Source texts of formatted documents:
=== Section Start ===

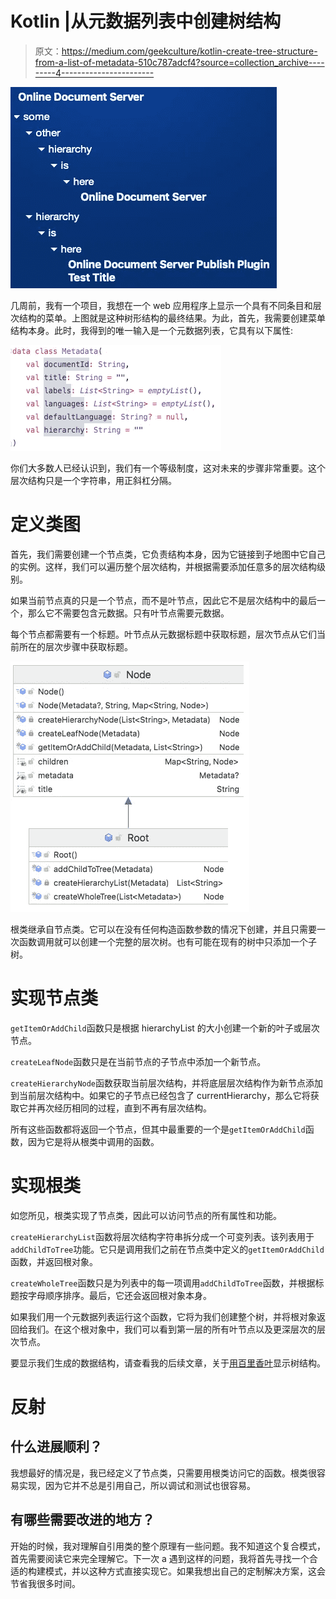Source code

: # Kotlin |从元数据列表中创建树结构

> 原文：<https://medium.com/geekculture/kotlin-create-tree-structure-from-a-list-of-metadata-510c787adcf4?source=collection_archive---------4----------------------->

![](img/6e7e9e41dc167176c6131b0f725e5fdf.png)

几周前，我有一个项目，我想在一个 web 应用程序上显示一个具有不同条目和层次结构的菜单。上图就是这种树形结构的最终结果。为此，首先，我需要创建菜单结构本身。此时，我得到的唯一输入是一个元数据列表，它具有以下属性:

![](img/199644a2703aceb2d9aa3f84fb0297f7.png)

你们大多数人已经认识到，我们有一个等级制度，这对未来的步骤非常重要。这个层次结构只是一个字符串，用正斜杠分隔。

# 定义类图

首先，我们需要创建一个节点类，它负责结构本身，因为它链接到子地图中它自己的实例。这样，我们可以遍历整个层次结构，并根据需要添加任意多的层次结构级别。

如果当前节点真的只是一个节点，而不是叶节点，因此它不是层次结构中的最后一个，那么它不需要包含元数据。只有叶节点需要元数据。

每个节点都需要有一个标题。叶节点从元数据标题中获取标题，层次节点从它们当前所在的层次步骤中获取标题。

![](img/926484df6f69f987efd769ec477059c1.png)

根类继承自节点类。它可以在没有任何构造函数参数的情况下创建，并且只需要一次函数调用就可以创建一个完整的层次树。也有可能在现有的树中只添加一个子树。

# 实现节点类

`getItemOrAddChild`函数只是根据 hierarchyList 的大小创建一个新的叶子或层次节点。

`createLeafNode`函数只是在当前节点的子节点中添加一个新节点。

`createHierarchyNode`函数获取当前层次结构，并将底层层次结构作为新节点添加到当前层次结构中。如果它的子节点已经包含了 currentHierarchy，那么它将获取它并再次经历相同的过程，直到不再有层次结构。

所有这些函数都将返回一个节点，但其中最重要的一个是`getItemOrAddChild`函数，因为它是将从根类中调用的函数。

# 实现根类

如您所见，根类实现了节点类，因此可以访问节点的所有属性和功能。

`createHierarchyList`函数将层次结构字符串拆分成一个可变列表。该列表用于`addChildToTree`功能。它只是调用我们之前在节点类中定义的`getItemOrAddChild`函数，并返回根对象。

`createWholeTree`函数只是为列表中的每一项调用`addChildToTree`函数，并根据标题按字母顺序排序。最后，它还会返回根对象本身。

如果我们用一个元数据列表运行这个函数，它将为我们创建整个树，并将根对象返回给我们。在这个根对象中，我们可以看到第一层的所有叶节点以及更深层次的层次节点。

要显示我们生成的数据结构，请查看我的后续文章，关于[用百里香叶](https://manserpatrice.medium.com/thymeleaf-create-dynamic-hierarchy-trees-with-kotlin-micronaut-4b4449574f85)显示树结构。

# 反射

## 什么进展顺利？

我想最好的情况是，我已经定义了节点类，只需要用根类访问它的函数。根类很容易实现，因为它并不总是引用自己，所以调试和测试也很容易。

## 有哪些需要改进的地方？

开始的时候，我对理解自引用类的整个原理有一些问题。我不知道这个复合模式，首先需要阅读它来完全理解它。下一次 a 遇到这样的问题，我将首先寻找一个合适的构建模式，并以这种方式直接实现它。如果我想出自己的定制解决方案，这会节省我很多时间。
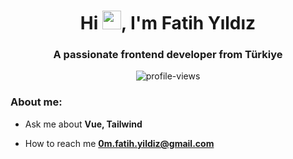 <h1 align="center">Hi <img src="https://raw.githubusercontent.com/MartinHeinz/MartinHeinz/master/wave.gif" width="30px">, I'm Fatih Yıldız</h1>

<h3 align="center">A passionate frontend developer from Türkiye</h3>
<center>
<img src="https://komarev.com/ghpvc/?username=0fatihyildiz&style=for-the-badge" alt="profile-views" /> 
</center>
<h3 align="left">About me:</h3>

- Ask me about **Vue, Tailwind**

- How to reach me **0m.fatih.yildiz@gmail.com**
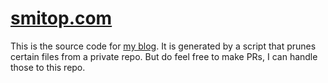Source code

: # [smitop.com](https://smitop.com)

This is the source code for [my blog](https://smitop.com). It is generated by a script that prunes certain files from a private repo. But do feel free to make PRs, I can handle those to this repo.

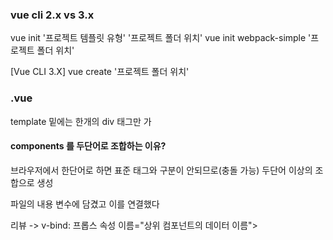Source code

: ### vue cli 2.x vs 3.x

vue init '프로젝트 템플릿 유형' '프로젝트 폴더 위치'
vue init webpack-simple '프로젝트 폴더 위치'

[Vue CLI 3.X]
vue create '프로젝트 폴더 위치'

### .vue 
template 밑에는 한개의 div 태그만 가

#### components 를 두단어로 조합하는 이유?
브라우저에서 한단어로 하면 표준 태그와 구분이 안되므로(충돌 가능) 두단어 이상의 조합으로 생성

파일의 내용 변수에 담겼고 이를 연결했다 

리뷰 -> v-bind: 프롭스 속성 이름="상위 컴포넌트의 데이터 이름">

=== Section End ===

What is being asked: Exactly and only the lines from the one containing "cli 2.x vs 3.x" to the end of the entries above are to be written out.

Output below:
: ### vue cli 2.x vs 3.x

vue init '프로젝트 템플릿 유형' '프로젝트 폴더 위치'
vue init webpack-simple '프로젝트 폴더 위치'

[Vue CLI 3.X]
vue create '프로젝트 폴더 위치'

### .vue 
template 밑에는 한개의 div 태그만 가

#### components 를 두단어로 조합하는 이유?
브라우저에서 한단어로 하면 표준 태그와 구분이 안되므로(충돌 가능) 두단어 이상의 조합으로 생성

파일의 내용 변수에 담겼고 이를 연결했다 

리뷰 -> v-bind: 프롭스 속성 이름="상위 컴포넌트의 데이터 이름">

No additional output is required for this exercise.